Emperor Ash Beetle risk seen

NORTHSHIRE - Vermont ash trees are at risk, not from fires or logging, but from the Emerald Ash Borer Beetle that has already ravaged central and eastern states in the past handful of years.

According the emeraldashborer.info, it is an exotic beetle that was discovered in southeastern Michigan in the summer of 2002. The adult beetles nibble on ash foliage but cause little damage. The larvae feed on the inner bark of ash trees, disrupting the trees ability to transport water and nutrients. The Emerald Ash Borer probably arrived in the United States on solid wood packing material carried by cargo ships or airplanes originating in its native Asia.

The pest has now made its way on three borders of Vermont, making its way to New York, Quebec, and most recently Massachusetts. The bug can also be found in Michigan, Connecticut, Illinois, Indiana, Iowa, Kansas, Kentucky, Maryland, Minnesota, Missouri, Ohio, Pennsylvania, Tennessee, Virginia, West Virginia, Wisconsin, and Ontario.

"It has spread quickly because of people traveling between the infected states and transporting firewood," said Forest Health Program Manager for the Department of Forests, Park and Recreation, Barbara Burns. "The spread also tends to be here and there, spotty - it doesn't spread like syrup on a pancake."

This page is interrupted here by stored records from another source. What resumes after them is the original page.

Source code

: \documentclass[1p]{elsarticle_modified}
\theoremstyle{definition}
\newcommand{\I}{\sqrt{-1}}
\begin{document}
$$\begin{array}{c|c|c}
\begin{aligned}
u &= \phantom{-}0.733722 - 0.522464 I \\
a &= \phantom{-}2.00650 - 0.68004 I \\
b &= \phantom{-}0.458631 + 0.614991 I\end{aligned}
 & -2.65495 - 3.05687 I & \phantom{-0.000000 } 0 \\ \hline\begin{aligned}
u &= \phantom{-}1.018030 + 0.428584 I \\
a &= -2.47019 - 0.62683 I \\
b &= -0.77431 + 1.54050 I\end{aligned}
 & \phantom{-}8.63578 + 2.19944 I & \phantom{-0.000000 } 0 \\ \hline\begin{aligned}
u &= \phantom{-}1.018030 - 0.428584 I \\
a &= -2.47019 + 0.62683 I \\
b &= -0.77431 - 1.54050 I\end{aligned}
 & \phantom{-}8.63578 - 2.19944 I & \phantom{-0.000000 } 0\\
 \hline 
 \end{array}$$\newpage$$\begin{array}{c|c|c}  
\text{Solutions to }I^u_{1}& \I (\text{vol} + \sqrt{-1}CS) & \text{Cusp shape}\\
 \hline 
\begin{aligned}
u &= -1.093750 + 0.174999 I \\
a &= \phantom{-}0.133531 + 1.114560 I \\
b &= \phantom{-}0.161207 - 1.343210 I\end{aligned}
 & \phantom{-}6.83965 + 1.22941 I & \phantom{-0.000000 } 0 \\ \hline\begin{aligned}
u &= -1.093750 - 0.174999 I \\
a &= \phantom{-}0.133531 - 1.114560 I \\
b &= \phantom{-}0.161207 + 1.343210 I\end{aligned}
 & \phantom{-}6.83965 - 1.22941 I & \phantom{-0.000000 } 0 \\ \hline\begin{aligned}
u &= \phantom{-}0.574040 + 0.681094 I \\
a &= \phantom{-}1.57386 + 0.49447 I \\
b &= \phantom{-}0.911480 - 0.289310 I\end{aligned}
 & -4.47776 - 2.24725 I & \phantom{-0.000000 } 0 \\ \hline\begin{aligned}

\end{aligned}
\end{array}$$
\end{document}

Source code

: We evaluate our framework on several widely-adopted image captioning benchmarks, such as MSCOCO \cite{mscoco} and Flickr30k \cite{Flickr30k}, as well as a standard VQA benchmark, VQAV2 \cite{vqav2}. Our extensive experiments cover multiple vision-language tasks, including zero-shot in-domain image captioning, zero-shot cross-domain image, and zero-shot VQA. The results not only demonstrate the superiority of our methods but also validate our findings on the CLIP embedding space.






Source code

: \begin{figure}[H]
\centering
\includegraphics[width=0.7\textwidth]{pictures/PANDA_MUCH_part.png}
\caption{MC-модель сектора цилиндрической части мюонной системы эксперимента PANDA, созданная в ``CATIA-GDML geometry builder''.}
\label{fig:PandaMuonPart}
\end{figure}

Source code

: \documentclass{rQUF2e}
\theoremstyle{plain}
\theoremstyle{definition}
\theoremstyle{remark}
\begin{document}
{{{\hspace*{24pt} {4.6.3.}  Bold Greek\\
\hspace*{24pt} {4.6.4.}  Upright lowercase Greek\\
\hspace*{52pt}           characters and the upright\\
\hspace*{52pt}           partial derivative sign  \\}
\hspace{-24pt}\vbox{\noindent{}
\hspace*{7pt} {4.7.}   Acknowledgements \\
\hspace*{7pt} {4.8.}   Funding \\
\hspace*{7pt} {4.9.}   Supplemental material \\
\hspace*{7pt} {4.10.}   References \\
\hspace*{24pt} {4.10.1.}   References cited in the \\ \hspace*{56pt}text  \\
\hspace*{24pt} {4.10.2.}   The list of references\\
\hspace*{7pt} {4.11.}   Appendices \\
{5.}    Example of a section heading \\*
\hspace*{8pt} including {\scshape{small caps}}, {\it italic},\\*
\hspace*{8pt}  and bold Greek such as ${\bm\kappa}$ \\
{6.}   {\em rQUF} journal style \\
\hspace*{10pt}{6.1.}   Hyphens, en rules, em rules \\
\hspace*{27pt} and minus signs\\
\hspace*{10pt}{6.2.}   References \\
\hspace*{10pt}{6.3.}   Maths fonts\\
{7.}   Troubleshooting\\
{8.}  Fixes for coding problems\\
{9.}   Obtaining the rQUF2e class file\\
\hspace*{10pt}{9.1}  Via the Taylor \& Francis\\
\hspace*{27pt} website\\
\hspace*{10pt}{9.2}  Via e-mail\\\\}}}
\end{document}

The adult beetle is dark metallic green, bullet-shaped and about 8.5 millimeters long, smaller than a penny. The body is narrow and elongated and the head is flat with black eyes. They start mating only one week after being born and females begin laying eggs two to three weeks later. They live for roughly one year, however they are only adults of two months.

The Emerald Ash Borer infestation pattern is similar to a locust plague in that populations grow exponentially after it is introduced to an area. In approximately 11 years, it can wipe out all ash trees within a sizable area.

In a typical scenario, each year the population multiplies by a factor of 50. By year nine of an infestation the population originating from just one female will be nearly 1 trillion insects.

In year 10 it will be 50 trillion.

"It is really only a matter of time before we find it in Vermont," said Burns. "What we have been doing is running drills to be ready to deal with the problem when it arises and trying to initiate community awareness and preparedness plans."

With the bug now at the boarders of Vermont, the State of working hard to keep the bug out of our area, since nearly 10 percent of all trees in Vermont are ash. The United States government has issued a quarantine for the infected areas to prevent infested ash firewood, logs or nursery trees from being transported and starting new infestations.

"We encourage people to buy local wood and to not transport wood between states," Burns said. "That way we can prevent the spread here as long as possible. Now that it is on three of our boarders to our north, south, and west we have to be extra cautious of the situation.

In individually infected trees it is difficult to see symptoms in the first one to two years. Typically, in the third year the tree will exhibit significant symptoms. By the end of the fourth year the tree will be dead.

That is why Burns said that if anyone believes they have seen the Emerald Ash Borer Beetle that they should contact the Vermont Department of Forests, Park and Recreation or their local forestry division and notify them immediately.

"Even if it is a false alarm we are happy to make sure that it is not the Emerald Ash Borer Beetle," Burns said. If the problem gets any worse throughout the country the baseball bat company Louisville Slugger might go out of business, since a large portion of Louisville Slugger bats are made out of ash wood. If that is the case, Boston Red Sox hero David Ortiz, along with many other Major League Baseball players, might have to become accustomed to a change in batting equipment.